Bisnis.com, JAKARTA - Presiden Joko Widodo (Jokowi) dan Perdana Menteri Singapura Lee Hsien Loong telah melakukan penandatanganan Perjanjian Ekstradisi antar kedua negara pada Selasa (25/1). Perjanjian tersebut dinilai bakal mempermudah pemerintah untuk mengejar para obligor BLBI.
Penandatanganan perjanjian itu turut menjadi perhatian DPR, khususnya terkait para obligor BLBI (Bantuan Likuiditas Bank Indonesia) yang saat ini dalam pengejaran Satgas BLBI. Guna menindaklanjuti kesepatan ekstradisi ini, Komisi XI DPR RI segera membahasnya dengan Satgas BLBI.
“Komisi XI DPR segera menjadwalkan kembali Rapat Dengar Pendapat (RDP) dengan Direktur Jenderal Kekayaan Negara Kementerian Keuangan terkait perkembangan penanganan yang dilakukan Satgas BLBI. Setuju ya?” tanya Ketua Komisi XI DPR Dito Ganinduto usai menutup rapat dengar pendapat (RDP) dengan Dirjen Kekayaan Negara (DJKN) Kementerian Keuangan, terkait evaluasi dan capaian kinerja tahun 2021 dan rencana kerja tahun 2022, di Gedung Nusantara I, Senayan, Jakarta, Rabu (26/1/2022).
Selain itu, politikus Partai Golkar tersebut, Komisi XI DPR menyetujui DJKN agar mengoptimalkan pengurusan piutang negara melalui rekonsilisasi dan pemutakhiran data piutang negara pada Kementerian dan Lembaga dan BUMN serta penguatan database piutang negara sebagai tools untuk melakukan pengelolaan piutang negara.

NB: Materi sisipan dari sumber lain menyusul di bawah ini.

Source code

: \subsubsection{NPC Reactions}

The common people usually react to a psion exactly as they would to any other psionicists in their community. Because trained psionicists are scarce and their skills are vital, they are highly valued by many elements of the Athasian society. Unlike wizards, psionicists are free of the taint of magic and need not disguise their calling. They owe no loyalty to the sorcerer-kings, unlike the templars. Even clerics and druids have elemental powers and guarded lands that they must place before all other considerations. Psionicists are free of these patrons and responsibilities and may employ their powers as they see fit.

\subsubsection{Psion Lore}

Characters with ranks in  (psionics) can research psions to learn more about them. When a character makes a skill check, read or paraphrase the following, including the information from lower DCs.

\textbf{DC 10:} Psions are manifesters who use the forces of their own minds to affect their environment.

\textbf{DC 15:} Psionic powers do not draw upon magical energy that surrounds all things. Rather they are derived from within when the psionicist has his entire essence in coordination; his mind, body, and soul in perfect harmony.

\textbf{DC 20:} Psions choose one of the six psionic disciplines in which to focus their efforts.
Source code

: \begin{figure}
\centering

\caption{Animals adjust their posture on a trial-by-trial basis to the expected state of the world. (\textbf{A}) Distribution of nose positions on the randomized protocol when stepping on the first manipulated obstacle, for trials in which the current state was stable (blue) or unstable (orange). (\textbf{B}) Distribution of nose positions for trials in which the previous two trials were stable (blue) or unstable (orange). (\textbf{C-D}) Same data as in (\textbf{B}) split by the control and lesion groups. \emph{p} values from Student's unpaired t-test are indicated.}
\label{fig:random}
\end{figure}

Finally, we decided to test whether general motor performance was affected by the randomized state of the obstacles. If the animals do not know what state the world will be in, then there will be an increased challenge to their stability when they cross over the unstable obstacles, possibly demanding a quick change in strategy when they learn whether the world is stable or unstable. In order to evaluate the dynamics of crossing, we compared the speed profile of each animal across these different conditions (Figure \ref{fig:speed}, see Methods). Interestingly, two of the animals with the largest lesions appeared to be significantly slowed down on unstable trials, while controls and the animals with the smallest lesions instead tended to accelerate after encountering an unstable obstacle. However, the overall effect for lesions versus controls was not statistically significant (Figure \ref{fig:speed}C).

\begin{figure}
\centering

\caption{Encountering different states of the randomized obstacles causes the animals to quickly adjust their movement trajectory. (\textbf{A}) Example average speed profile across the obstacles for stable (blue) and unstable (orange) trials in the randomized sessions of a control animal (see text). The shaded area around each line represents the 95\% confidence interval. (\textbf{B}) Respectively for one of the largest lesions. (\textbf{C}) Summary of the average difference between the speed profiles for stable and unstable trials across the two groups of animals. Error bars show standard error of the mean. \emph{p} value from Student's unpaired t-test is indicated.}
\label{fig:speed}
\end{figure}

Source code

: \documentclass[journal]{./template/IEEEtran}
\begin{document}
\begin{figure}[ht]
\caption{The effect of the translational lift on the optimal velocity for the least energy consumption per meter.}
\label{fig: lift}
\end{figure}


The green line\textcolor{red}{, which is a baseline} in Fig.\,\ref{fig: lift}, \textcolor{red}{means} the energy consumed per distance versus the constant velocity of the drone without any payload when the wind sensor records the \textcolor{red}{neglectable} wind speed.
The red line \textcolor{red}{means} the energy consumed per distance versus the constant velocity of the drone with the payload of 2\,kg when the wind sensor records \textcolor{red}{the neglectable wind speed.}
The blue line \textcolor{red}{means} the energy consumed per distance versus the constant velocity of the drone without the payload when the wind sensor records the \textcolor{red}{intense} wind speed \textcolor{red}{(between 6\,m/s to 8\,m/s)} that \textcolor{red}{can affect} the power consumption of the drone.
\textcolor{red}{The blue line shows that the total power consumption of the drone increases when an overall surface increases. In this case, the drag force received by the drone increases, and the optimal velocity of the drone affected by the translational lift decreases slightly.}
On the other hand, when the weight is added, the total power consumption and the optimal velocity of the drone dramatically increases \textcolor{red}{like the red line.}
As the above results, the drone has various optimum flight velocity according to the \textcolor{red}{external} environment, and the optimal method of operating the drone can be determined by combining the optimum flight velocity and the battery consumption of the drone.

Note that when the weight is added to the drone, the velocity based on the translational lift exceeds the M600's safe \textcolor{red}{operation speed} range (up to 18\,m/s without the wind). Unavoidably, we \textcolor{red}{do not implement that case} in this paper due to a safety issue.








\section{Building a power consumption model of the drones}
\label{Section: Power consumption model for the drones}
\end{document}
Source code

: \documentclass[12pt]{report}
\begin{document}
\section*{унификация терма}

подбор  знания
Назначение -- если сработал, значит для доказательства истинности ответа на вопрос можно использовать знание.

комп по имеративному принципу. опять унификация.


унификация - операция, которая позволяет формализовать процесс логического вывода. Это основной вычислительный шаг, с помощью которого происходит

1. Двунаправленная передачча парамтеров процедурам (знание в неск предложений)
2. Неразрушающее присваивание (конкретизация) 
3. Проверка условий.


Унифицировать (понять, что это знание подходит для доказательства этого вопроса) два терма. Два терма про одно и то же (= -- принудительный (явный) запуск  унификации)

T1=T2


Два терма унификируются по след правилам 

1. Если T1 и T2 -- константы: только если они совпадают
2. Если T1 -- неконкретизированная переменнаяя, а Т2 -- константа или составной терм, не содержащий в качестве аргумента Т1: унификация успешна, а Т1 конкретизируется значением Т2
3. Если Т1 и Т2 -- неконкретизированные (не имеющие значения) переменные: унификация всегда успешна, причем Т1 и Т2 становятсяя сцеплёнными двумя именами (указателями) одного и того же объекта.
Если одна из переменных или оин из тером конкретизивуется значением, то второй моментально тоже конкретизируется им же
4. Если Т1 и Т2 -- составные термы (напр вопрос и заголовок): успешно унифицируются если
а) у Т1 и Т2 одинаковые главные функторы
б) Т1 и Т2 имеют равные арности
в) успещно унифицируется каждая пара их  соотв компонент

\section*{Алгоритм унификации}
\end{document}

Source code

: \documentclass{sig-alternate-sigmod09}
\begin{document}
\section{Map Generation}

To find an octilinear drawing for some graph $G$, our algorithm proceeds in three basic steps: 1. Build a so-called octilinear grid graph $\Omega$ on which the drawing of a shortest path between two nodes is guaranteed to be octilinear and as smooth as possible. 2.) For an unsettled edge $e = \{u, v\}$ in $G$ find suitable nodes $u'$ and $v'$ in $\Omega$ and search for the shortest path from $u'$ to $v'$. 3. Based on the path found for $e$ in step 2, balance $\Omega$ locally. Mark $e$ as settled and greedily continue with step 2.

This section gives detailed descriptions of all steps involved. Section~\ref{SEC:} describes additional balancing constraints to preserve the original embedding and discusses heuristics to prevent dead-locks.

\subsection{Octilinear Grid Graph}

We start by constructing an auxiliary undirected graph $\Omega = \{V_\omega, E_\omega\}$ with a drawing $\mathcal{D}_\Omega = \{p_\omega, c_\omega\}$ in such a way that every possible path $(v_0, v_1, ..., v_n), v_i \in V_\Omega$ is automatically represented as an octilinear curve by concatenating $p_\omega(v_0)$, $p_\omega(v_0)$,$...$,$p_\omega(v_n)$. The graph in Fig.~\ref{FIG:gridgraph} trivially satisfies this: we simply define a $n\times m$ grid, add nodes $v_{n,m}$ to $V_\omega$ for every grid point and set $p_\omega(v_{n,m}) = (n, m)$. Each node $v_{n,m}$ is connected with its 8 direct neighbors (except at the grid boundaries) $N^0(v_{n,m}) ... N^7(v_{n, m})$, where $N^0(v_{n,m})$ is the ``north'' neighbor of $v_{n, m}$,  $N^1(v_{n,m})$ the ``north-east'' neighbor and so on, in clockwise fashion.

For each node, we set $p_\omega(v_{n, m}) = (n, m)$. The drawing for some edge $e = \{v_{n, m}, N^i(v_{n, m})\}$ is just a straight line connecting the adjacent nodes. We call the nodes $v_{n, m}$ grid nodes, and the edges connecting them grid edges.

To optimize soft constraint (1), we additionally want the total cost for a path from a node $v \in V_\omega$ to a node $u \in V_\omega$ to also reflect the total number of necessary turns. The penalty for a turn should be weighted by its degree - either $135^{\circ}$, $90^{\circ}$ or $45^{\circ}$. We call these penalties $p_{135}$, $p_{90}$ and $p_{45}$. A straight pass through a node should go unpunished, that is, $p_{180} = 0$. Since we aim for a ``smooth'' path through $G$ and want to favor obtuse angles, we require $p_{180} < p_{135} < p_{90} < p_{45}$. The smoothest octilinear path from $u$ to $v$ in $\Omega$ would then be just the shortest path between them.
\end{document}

Lebih jauh Dito mendorong DJKN agar melakukan penyempurnaan roadmap pengelolaan investasi pemerintah kepada BUMN/lembaga untuk meningkatkan optimalisasi pengelolaan BUMN/Lembaga dalam melaksanakan dan mendukung program prioritas nasional.
Sementara itu, Direktur Jenderal Kekayaan Negara Kementerian Keuangan Rionald Silaban mengakui perjanjian ekstradisi antara Indonesia dan Singapura menjadi senjata baru bagi pemerintah untuk bisa menagih atau mengejar obligor/debitur BLBI yang tinggal dan bahkan pindah kewarganegaraan ke Singapura.

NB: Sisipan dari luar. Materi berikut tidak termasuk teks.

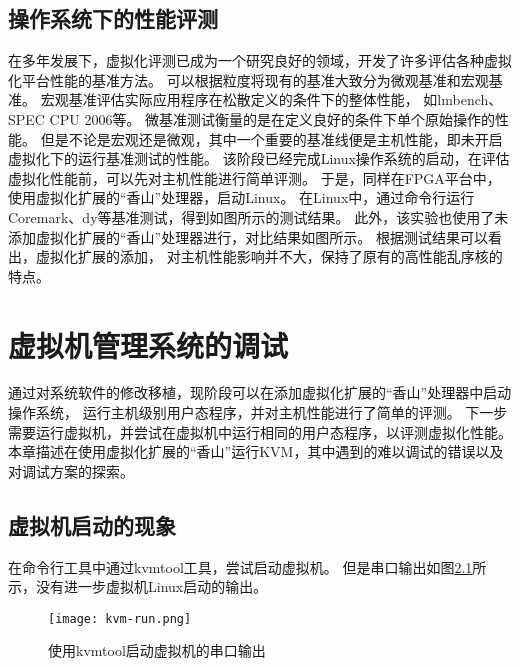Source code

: \section{操作系统下的性能评测}
在多年发展下，虚拟化评测已成为一个研究良好的领域，开发了许多评估各种虚拟化平台性能的基准方法。
可以根据粒度将现有的基准大致分为微观基准和宏观基准。
宏观基准评估实际应用程序在松散定义的条件下的整体性能，
如lmbench、SPEC CPU 2006等。
微基准测试衡量的是在定义良好的条件下单个原始操作的性能。
但是不论是宏观还是微观，其中一个重要的基准线便是主机性能，即未开启虚拟化下的运行基准测试的性能。
该阶段已经完成Linux操作系统的启动，在评估虚拟化性能前，可以先对主机性能进行简单评测。
于是，同样在FPGA平台中，使用虚拟化扩展的“香山”处理器，启动Linux。
在Linux中，通过命令行运行Coremark、dy等基准测试，得到如图所示的测试结果。
此外，该实验也使用了未添加虚拟化扩展的“香山”处理器进行，对比结果如图所示。
根据测试结果可以看出，虚拟化扩展的添加，
对主机性能影响并不大，保持了原有的高性能乱序核的特点。

\chapter{虚拟机管理系统的调试}
通过对系统软件的修改移植，现阶段可以在添加虚拟化扩展的“香山”处理器中启动操作系统，
运行主机级别用户态程序，并对主机性能进行了简单的评测。
下一步需要运行虚拟机，并尝试在虚拟机中运行相同的用户态程序，以评测虚拟化性能。
本章描述在使用虚拟化扩展的“香山”运行KVM，其中遇到的难以调试的错误以及对调试方案的探索。

\section{虚拟机启动的现象}
在命令行工具中通过kvmtool工具，尝试启动虚拟机。
但是串口输出如图\ref{fig:kvm-run}所示，没有进一步虚拟机Linux启动的输出。

\begin{figure}[htbp]
    \centering
    \texttt{[image: kvm-run.png]}
    \caption{使用kvmtool启动虚拟机的串口输出}
    \label{fig:kvm-run}
\end{figure}

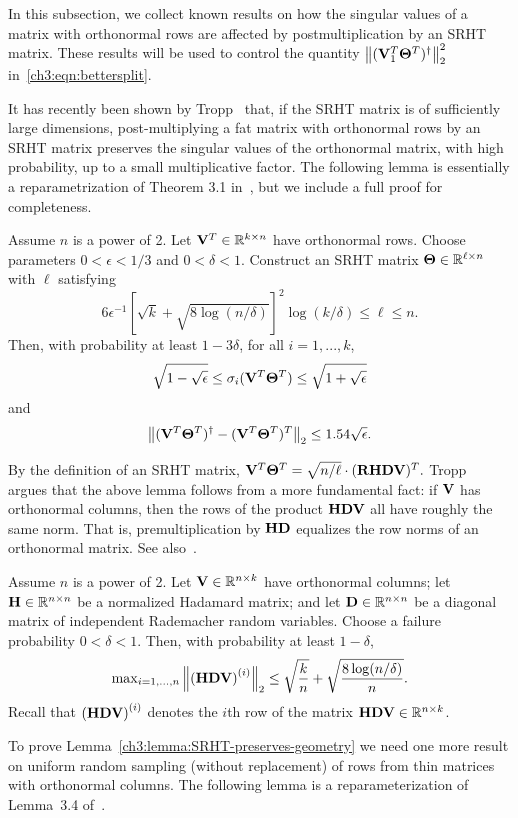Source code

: In this subsection, we collect known results on how the singular values of a 
matrix with orthonormal rows are affected by postmultiplication by an SRHT 
matrix. These results will be used to control the quantity 
$\left\|(\mathbf{V}_1 ^T \mathbf{\Theta}^T)^\dagger\right\|_2^2$ in~\eqref{ch3:eqn:bettersplit}.

It has recently been shown by Tropp~\cite{Tro11} that, if the SRHT matrix 
is of sufficiently large dimensions, post-multiplying a fat matrix with 
orthonormal rows by an SRHT matrix preserves the singular values of the 
orthonormal matrix, with high probability, up to a small multiplicative 
factor. The following lemma is essentially a reparametrization of Theorem 3.1 
in~\cite{Tro11}, but we include a full proof for completeness.

\begin{lemma}
\label{ch3:lemma:SRHT-preserves-geometry}
Assume $n$ is a power of 2. Let $\mathbf{V}^T \in \mathbb{R}^{k \times n}$ have orthonormal rows. 
Choose parameters $0 < \epsilon < 1/3$ and $0 < \delta < 1.$
Construct an SRHT matrix $\mathbf{\Theta} \in \mathbb{R}^{\ell \times n}$ with $\ell$ satisfying
\begin{equation}\label{ch3:eqn:r2}
6\epsilon^{-1}\left[\sqrt{k} + \sqrt{8\log(n/\delta)} \right]^2 
 \log (k/\delta) \leq \ell \leq n.
\end{equation}
Then, with probability at least $1 - 3\delta$, for all $i=1,...,k$,
$$
\sqrt{1 - \sqrt{\epsilon}} \le \sigma_i( \mathbf{V} ^T \mathbf{\Theta}^T ) 
\le \sqrt{1 + \sqrt{\epsilon}}
$$
and
$$
\left\| (\mathbf{V}^T \mathbf{\Theta}^T)^\dagger - 
  (\mathbf{V}^T \mathbf{\Theta}^T)^T \right\|_2 \le 1.54 \sqrt{\epsilon}.
$$
\end{lemma}
%
By the definition of an SRHT matrix, $\mathbf{V}^T \mathbf{\Theta}^T = \sqrt{n/\ell} \cdot (\mathbf{R} \mathbf{H} \mathbf{D} \mathbf{V})^T.$ 
Tropp~\cite{Tro11} argues that the above lemma follows 
from a more fundamental fact: if $\mathbf{V}$ has orthonormal columns,
then the rows of the product $\mathbf{H}\mathbf{D} \mathbf{V}$ all have roughly the same 
norm. That is, premultiplication by $\mathbf{H}\mathbf{D}$
equalizes the row norms of an orthonormal matrix. See also~\cite{AC06}.

\begin{lemma}
\label{ch3:prop:SRHT-equalizes-columns-of-orthonormal-matrices}
Assume $n$ is a power of 2. Let $\mathbf{V} \in \mathbb{R}^{n \times k}$ have orthonormal columns; let 
$\mathbf{H} \in \mathbb{R}^{n \times n}$ be a normalized Hadamard matrix; and let
$\mathbf{D} \in \mathbb{R}^{n \times n}$ be a diagonal matrix of independent Rademacher random
variables. Choose a failure probability $0 < \delta < 1.$ Then, with probability at least 
$1-\delta$,
\[
\max\nolimits_{i=1,...,n} \left\|\left(\mathbf{H} \mathbf{D} \mathbf{V} \right)^{(i)}\right\|_2 \le 
 \sqrt{\frac{k}{n}}  + \sqrt{ \frac{8 \log(n/\delta)}{n}}.
\]
Recall that 
$\left(\mathbf{H} \mathbf{D}  \mathbf{V} \right)^{(i)}$ denotes the $i$th row of the matrix 
$\mathbf{H} \mathbf{D}  \mathbf{V} \in \mathbb{R}^{n \times k}$.
\end{lemma}
To prove Lemma~\ref{ch3:lemma:SRHT-preserves-geometry} we need one more result
on uniform random sampling (without replacement) of rows from thin
matrices with orthonormal columns. The following lemma is a reparameterization
of Lemma~3.4 of~\cite{Tro11}.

“Beberapa hal yang tidak bisa diselesaikan, dengan perjanjian ekstradisi tersebut, kita bisa selesaikan karena beberapa obligor ini ada yang menetap di Singapura,” jelas Ketua Satgas Hak Tagih BLBI itu kepada Komisi XI DPR RI.

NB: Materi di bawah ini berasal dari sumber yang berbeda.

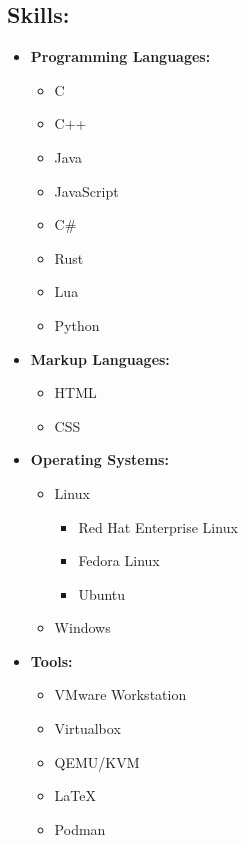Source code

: \documentclass[12pt, oneside, a4paper]{article}
\begin{document}
\begin{paracol}{2}
    \begin{leftcolumn}
        \section*{Skills:}
    \begin{itemize}
    \scriptsize
    \item \textbf{Programming Languages:}
          \begin{itemize}
              \item C
              \item C++
              \item Java
              \item JavaScript
              \item C\#
              \item Rust
              \item Lua
              \item Python
          \end{itemize}
    \item \textbf{Markup Languages:}
    \begin{itemize}
        \item HTML
        \item CSS
    \end{itemize}
    \item \textbf{Operating Systems:}
          \begin{itemize}
              \item Linux
                \begin{itemize}
                    \item Red Hat Enterprise Linux
                    \item Fedora Linux
                    \item Ubuntu
                \end{itemize} 
              \item Windows
          \end{itemize}
    \item \textbf{Tools:}
          \begin{itemize}
              \item VMware Workstation
              \item Virtualbox
              \item QEMU/KVM
              \item \LaTeX
              \item Podman

\end{itemize}
\end{itemize}
\end{leftcolumn}
\end{paracol}
\end{document}
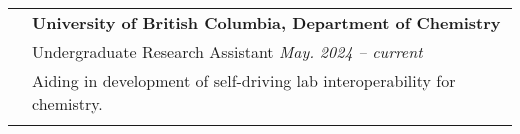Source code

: \documentclass[letterpaper, 11pt]{article}
\begin{document}
\begin{longtable}{p{1.3in}p{4.8in}}
	\nohyphens{\color{Blue}{Research Experience}}
	 & \textbf{University of British Columbia, Department of Chemistry}                                                                                                                                                                                                                                                                                                                          \\
	 & Undergraduate Research Assistant \hfill \textit{May. 2024 --  current}                                                                                                                                                                                                                                                                                                                    \\
	 & Aiding in development of self-driving lab interoperability for chemistry.                                                                                                                                                                                                                                                                                                                                 \\
	 &                                                                                                                                                                                                                                                                                                                                                                                           \\


\end{longtable}
\end{document}
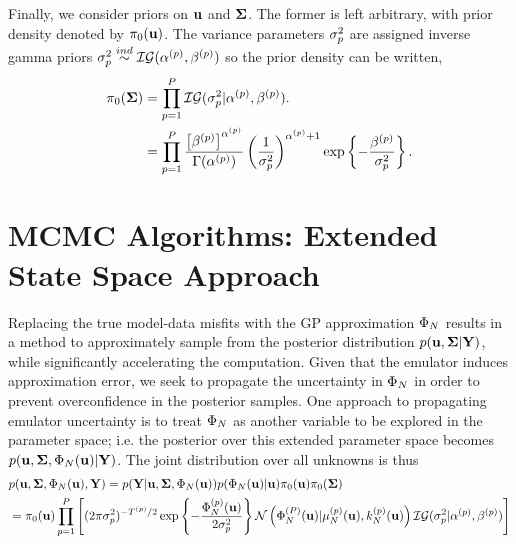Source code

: \documentclass[12pt]{article}
\begin{document}
Finally, we consider priors on $\bpar$ and $\CovObs$. The former is left arbitrary, with prior density denoted by $\priorDens(\bpar)$. 
The variance parameters $\sdObs_{\objIdx}^2$ are assigned inverse gamma priors $\sdObs_{\objIdx}^2 \overset{ind}{\sim} \mathcal{IG}(\indexObj{\IGShape}, \indexObj{\IGScale})$ so the
prior density can be written, 
\begin{align}
\priorDens(\CovObs) 
&= \prod_{\objIdx = 1}^{\Nobj} \mathcal{IG}(\sdObs_{\objIdx}^2|\indexObj{\IGShape}, \indexObj{\IGScale}). \label{inv_gamma_prior} \\
&= \prod_{\objIdx = 1}^{\Nobj} \frac{\left[ \indexObj{\IGScale}\right]^{\indexObj{\IGShape}}}{\Gamma(\indexObj{\IGShape})} \left(\frac{1}{\sdObs^2_{\objIdx}}\right)^{\indexObj{\IGShape}+1} 
\exp\left\{-\frac{\indexObj{\IGScale}}{\sdObs^2_{\objIdx}} \right\}. \nonumber
\end{align}

\section{MCMC Algorithms: Extended State Space Approach}
Replacing the true model-data misfits with the GP approximation $\indexDesign[\Ndesign]{\SSR}$ results in a method to approximately sample from the posterior 
distribution $p(\bpar, \CovObs | \stateMat)$, while significantly accelerating the computation. Given that the emulator induces approximation error, we seek to 
propagate the uncertainty in $\indexDesign[\Ndesign]{\SSR}$ in order to prevent overconfidence in the posterior samples. 
One approach to propagating emulator uncertainty is to treat $\indexDesign[\Ndesign]{\SSR}$
as another variable to be explored in the parameter space; i.e. the posterior over this extended parameter space becomes 
$p(\bpar, \CovObs, \indexDesign[\Ndesign]{\SSR}(\bpar) | \stateMat)$. The joint distribution over all unknowns is thus 
\begin{align*}
&p(\bpar, \CovObs, \indexDesign[\Ndesign]{\SSR}(\bpar), \stateMat) = 
p(\stateMat | \bpar, \CovObs, \indexDesign[\Ndesign]{\SSR}(\bpar))p(\indexDesign[\Ndesign]{\SSR}(\bpar) | \bpar) \priorDens(\bpar) \priorDens(\CovObs) \\
&= \priorDens(\bpar) \prod_{\objIdx=1}^{\Nobj} \left[(2\pi\sdObs^2_{\objIdx})^{-\indexObj{\Ntime}/2} \exp\left\{-\frac{\SSRVecPredOut{\Ndesign}{\objIdx}(\bpar)}{2\sdObs^2_{\objIdx}} \right\} 
\Gaussian\left(\SSRVecPredOut{\Ndesign}{\Nobj}(\bpar) | \GPMeanPredOut{\Ndesign}{\objIdx}(\bpar), \GPKerPredOut{\Ndesign}{\objIdx}(\bpar)\right) \mathcal{IG}(\sdObs^2_{\objIdx}| \indexObj{\IGShape}, \indexObj{\IGScale}) \right] 
\end{align*}
\end{document}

Rionald mengaku perjanjian ini akan sangat mempermudah tugas pemerintah melakukan penagihan hak negara. Apalagi, memang banyak obligor/debitur BLBI yang pindah ke Singapura usai krisis keuangan 1997/1998 silam.
Menurutnya, yang paling menyulitkan selama ini adalah, pengemplang dana BLBI tersebut tidak hanya menetap di Singapura tetapi juga mengganti status kenegaraannya. Sehingga jika tidak ada perjanjian ini akan sulit melakukan penagihan.
“Jadi kami besar hati sekali dan mudah-mudahan ini jadi salah satu upaya sehingga satgas BLBI bisa menggunakan apa yang telah diupayakan pemerintah yaitu ekstradisi tersebut,” ungkapnya.